Степану было тяжело смотреть на старую, гнилую хату, но потом он успокоился: он знал — не зря все же потоптал траву по белому свету. Для колхоза сделал многое: сколько взрастил хлебов, построил, перепахал, перестругал досок, покрыл крыш, — откузнечил; попрел на дождях и мерз зимами, понасажал яблонь, поухаживал за пчелами, сшил хомутов — сколько всего! Сосчитай-ка…
Дед сел на лавку, просветленно взглянул на простенок, на фотографии.

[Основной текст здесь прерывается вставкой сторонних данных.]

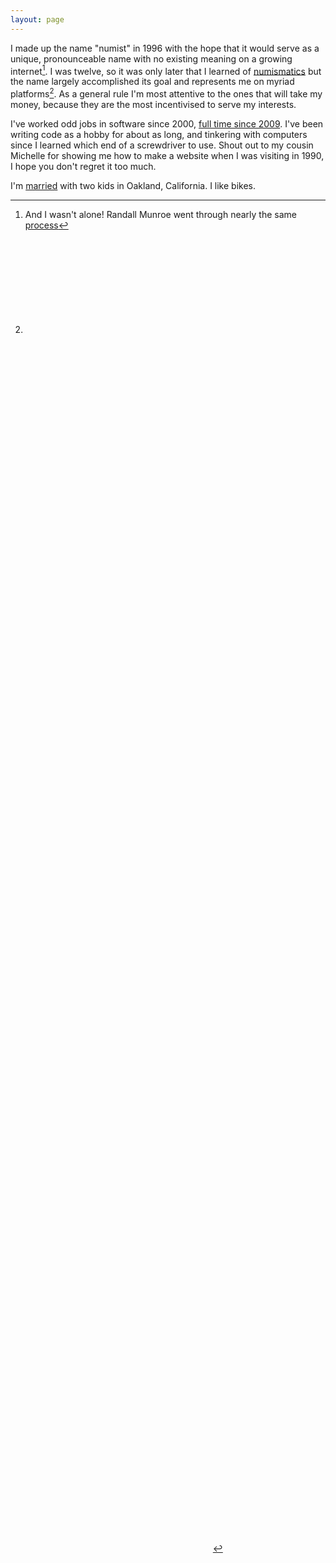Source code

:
 ```yaml
---
layout: page
---
```


I made up the name "numist" in 1996 with the hope that it would serve as a unique, pronounceable name with no existing meaning on a growing internet[^xkcd]. I was twelve, so it was only later that I learned of [numismatics](http://numist.net/define/?numismatics) but the name largely accomplished its goal and represents me on myriad platforms[^socials]. As a general rule I'm most attentive to the ones that will take my money, because they are the most incentivised to serve my interests.

I've worked odd jobs in software since 2000, [full time since 2009](https://www.linkedin.com/in/numist/). I've been writing code as a hobby for about as long, and tinkering with computers since I learned which end of a screwdriver to use. Shout out to my cousin Michelle for showing me how to make a website when I was visiting in 1990, I hope you don't regret it too much.

I'm [married](http://www.maybefriday.com) with two kids in Oakland, California. I like bikes.

[^xkcd]: And I wasn't alone! Randall Munroe went through nearly the same [process](https://www.youtube.com/watch?v=zJOS0sV2a24#t=44m30s)
[^socials]: <a style="background-image: none; padding: 0;" rel="me" title="GitHub" href="https://github.com/numist"><svg class="social-svg-icon"><use xlink:href="{{ '/assets/img/icons.svg#github' | relative_url }}"></use></svg></a> <a style="background-image: none; padding: 0;" rel="me" title="Mastodon" href="https://xoxo.zone/@numist"><svg class="social-svg-icon"><use xlink:href="{{ '/assets/img/icons.svg#mastodon' | relative_url }}"></use></svg></a> <a style="background-image: none; padding: 0;" rel="me" title="Strava" href="https://www.strava.com/athletes/5424"><svg class="social-svg-icon"><use xlink:href="{{ '/assets/img/icons.svg#strava' | relative_url }}"></use></svg></a> <a style="background-image: none; padding: 0;" rel="me" title="Reddit" href="https://reddit.com/u/numist"><svg class="social-svg-icon"><use xlink:href="{{ '/assets/img/icons.svg#reddit' | relative_url }}"></use></svg></a> <a style="background-image: none; padding: 0;" rel="me" title="Discord" href="https://www.discord.com/users/377161608998158336"><svg class="social-svg-icon"><use xlink:href="{{ '/assets/img/icons.svg#discord' | relative_url }}"></use></svg></a> <a style="background-image: none; padding: 0;" rel="me" title="Twitter" href="https://www.twitter.com/numist"><svg class="social-svg-icon"><use xlink:href="{{ '/assets/img/icons.svg#twitter' | relative_url }}"></use></svg></a> <a style="background-image: none; padding: 0;" rel="me" title="Facebook" href="https://www.facebook.com/numist"><svg class="social-svg-icon"><use xlink:href="{{ '/assets/img/icons.svg#facebook' | relative_url }}"></use></svg></a><br /><a style="background-image: none; padding: 0;" rel="me" title="Twitch" href="https://www.twitch.tv/numist"><svg class="social-svg-icon"><use xlink:href="{{ '/assets/img/icons.svg#twitch' | relative_url }}"></use></svg></a> <a style="background-image: none; padding: 0;" rel="me" title="Steam" href="https://steamcommunity.com/id/numist"><svg class="social-svg-icon"><use xlink:href="{{ '/assets/img/icons.svg#steam' | relative_url }}"></use></svg></a> <a style="background-image: none; padding: 0;" rel="me" title="Instagram" href="https://instagram.com/numist"><svg class="social-svg-icon"><use xlink:href="{{ '/assets/img/icons.svg#instagram' | relative_url }}"></use></svg></a> <a style="background-image: none; padding: 0;" rel="me" title="LinkedIn" href="https://www.linkedin.com/in/numist"><svg class="social-svg-icon"><use xlink:href="{{ '/assets/img/icons.svg#linkedin' | relative_url }}"></use></svg></a> <a style="background-image: none; padding: 0;" rel="me" title="YouTube" href="https://youtube.com/@numist"><svg class="social-svg-icon"><use xlink:href="{{ '/assets/img/icons.svg#youtube' | relative_url }}"></use></svg></a> <a style="background-image: none; padding: 0;" rel="me" title="Stack Overflow" href="https://stackoverflow.com/users/2002206/numist"><svg class="social-svg-icon"><use xlink:href="{{ '/assets/img/icons.svg#stackoverflow' | relative_url }}"></use></svg></a> <a style="background-image: none; padding: 0;" rel="me" title="Flickr" href="https://www.flickr.com/photos/numist"><svg class="social-svg-icon"><use xlink:href="{{ '/assets/img/icons.svg#flickr' | relative_url }}"></use></svg></a>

Старший сын, Григорий, отец Маши, смотрел на него с желтой армейской карточки. Славный был сын, а вот война взяла, земля изъела, ненасытная, его молодое тело, а теперь ждет, чтоб взять к себе и самого Степана. Он перевел глаза на другого сына, на Павла.
«Письмо бы ему написать, ежели смогу. Отругаю, что никак приехать не соберется. Гляди, годов десять, как я не писал». Павел жил в Донбассе и был какой-то крупный начальник на шахте — дед Степан его не видел с самой войны. Он взял школьную ручку, обмакнул в пузырек с фиолетовыми чернилами, согнулся, прикусил кончик языка и начал водить дрожащей рукой по тетрадочному листу. Перо цеплялось и скрипело, как будто через хату протаскивали пьяного, а буквы выбегали несуразно кривые и наползали одна на другую.